***** Data shown *****
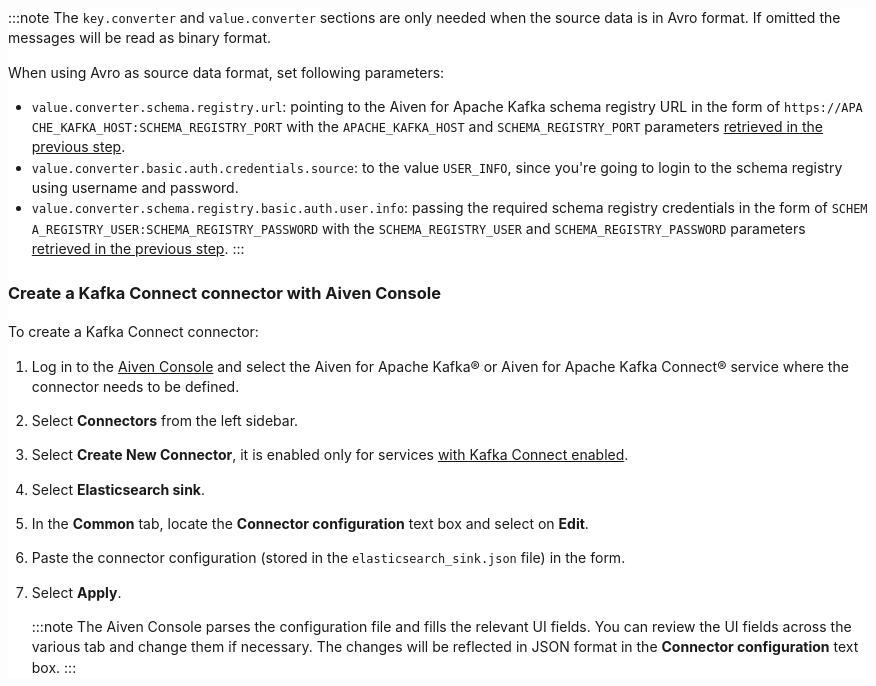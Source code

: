 :::note
The `key.converter` and `value.converter` sections are only needed when
the source data is in Avro format. If omitted the messages will be read
as binary format.

When using Avro as source data format, set following
parameters:

-   `value.converter.schema.registry.url`: pointing to the Aiven for
    Apache Kafka schema registry URL in the form of
    `https://APACHE_KAFKA_HOST:SCHEMA_REGISTRY_PORT` with the
    `APACHE_KAFKA_HOST` and `SCHEMA_REGISTRY_PORT` parameters
    [retrieved in the previous step](/docs/products/kafka/kafka-connect/howto/elasticsearch-sink#connect_elasticsearch_sink_prereq).
-   `value.converter.basic.auth.credentials.source`: to the value
    `USER_INFO`, since you're going to login to the schema registry
    using username and password.
-   `value.converter.schema.registry.basic.auth.user.info`: passing the
    required schema registry credentials in the form of
    `SCHEMA_REGISTRY_USER:SCHEMA_REGISTRY_PASSWORD` with the
    `SCHEMA_REGISTRY_USER` and `SCHEMA_REGISTRY_PASSWORD` parameters
    [retrieved in the previous step](/docs/products/kafka/kafka-connect/howto/elasticsearch-sink#connect_elasticsearch_sink_prereq).
:::

### Create a Kafka Connect connector with Aiven Console

To create a Kafka Connect connector:

1.  Log in to the [Aiven Console](https://console.aiven.io/) and select
    the Aiven for Apache Kafka® or Aiven for Apache Kafka Connect®
    service where the connector needs to be defined.

2.  Select **Connectors** from the left sidebar.

3.  Select **Create New Connector**, it is enabled only for
    services
    [with Kafka Connect enabled](enable-connect).

4.  Select **Elasticsearch sink**.

5.  In the **Common** tab, locate the **Connector configuration** text
    box and select on **Edit**.

6.  Paste the connector configuration (stored in the
    `elasticsearch_sink.json` file) in the form.

7.  Select **Apply**.

    :::note
    The Aiven Console parses the configuration file and fills the
    relevant UI fields. You can review the UI fields across the various
    tab and change them if necessary. The changes will be reflected in
    JSON format in the **Connector configuration** text box.
    :::
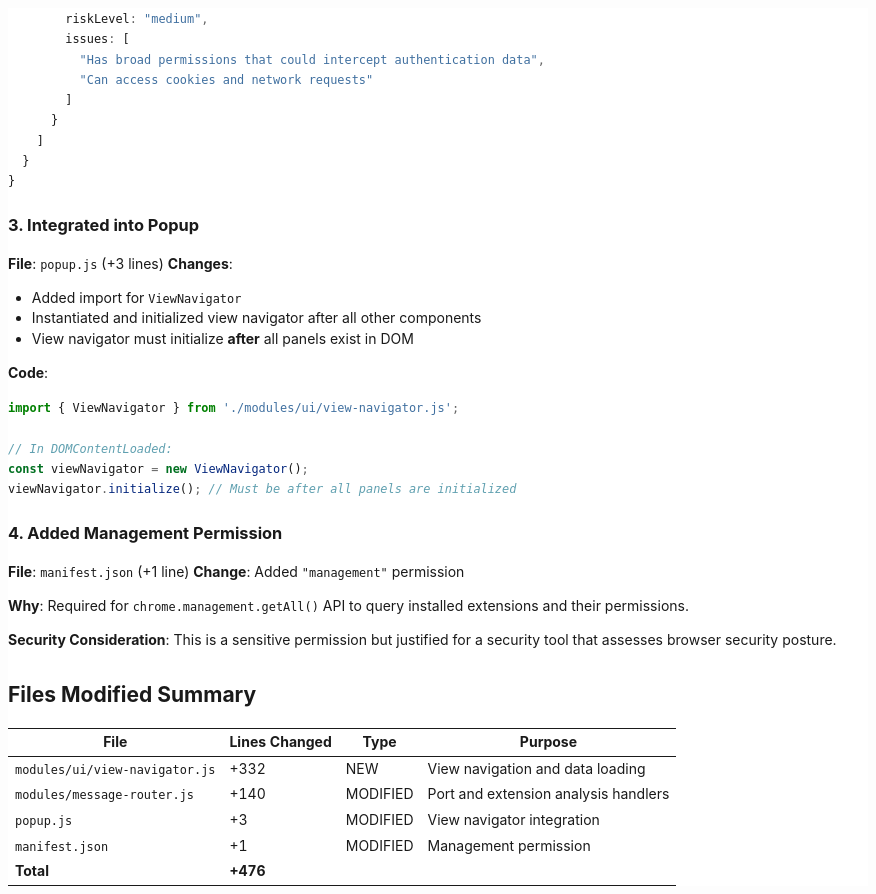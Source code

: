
 ```javascript
        riskLevel: "medium",
        issues: [
          "Has broad permissions that could intercept authentication data",
          "Can access cookies and network requests"
        ]
      }
    ]
  }
}
```

### 3. Integrated into Popup

**File**: `popup.js` (+3 lines)
**Changes**:
- Added import for `ViewNavigator`
- Instantiated and initialized view navigator after all other components
- View navigator must initialize **after** all panels exist in DOM

**Code**:
```javascript
import { ViewNavigator } from './modules/ui/view-navigator.js';

// In DOMContentLoaded:
const viewNavigator = new ViewNavigator();
viewNavigator.initialize(); // Must be after all panels are initialized
```

### 4. Added Management Permission

**File**: `manifest.json` (+1 line)
**Change**: Added `"management"` permission

**Why**: Required for `chrome.management.getAll()` API to query installed extensions and their permissions.

**Security Consideration**: This is a sensitive permission but justified for a security tool that assesses browser security posture.

## Files Modified Summary

| File | Lines Changed | Type | Purpose |
|------|--------------|------|---------|
| `modules/ui/view-navigator.js` | +332 | NEW | View navigation and data loading |
| `modules/message-router.js` | +140 | MODIFIED | Port and extension analysis handlers |
| `popup.js` | +3 | MODIFIED | View navigator integration |
| `manifest.json` | +1 | MODIFIED | Management permission |
| **Total** | **+476** | | |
*****
◆ **What the exercise asks**: Because only one stretch of the records is wanted, please output the lines from the one holding "enabled only for" through the one holding "### 3. Integrated into Popup" exactly, both included, and leave every picture out.

◆ **Task result**:
3.  Select **Create New Connector**, it is enabled only for
    services
    [with Kafka Connect enabled](enable-connect).

4.  Select **Elasticsearch sink**.

5.  In the **Common** tab, locate the **Connector configuration** text
    box and select on **Edit**.

6.  Paste the connector configuration (stored in the
    `elasticsearch_sink.json` file) in the form.

7.  Select **Apply**.

    :::note
    The Aiven Console parses the configuration file and fills the
    relevant UI fields. You can review the UI fields across the various
    tab and change them if necessary. The changes will be reflected in
    JSON format in the **Connector configuration** text box.
    :::
Source code

:
 ```javascript
        riskLevel: "medium",
        issues: [
          "Has broad permissions that could intercept authentication data",
          "Can access cookies and network requests"
        ]
      }
    ]
  }
}
```

### 3. Integrated into Popup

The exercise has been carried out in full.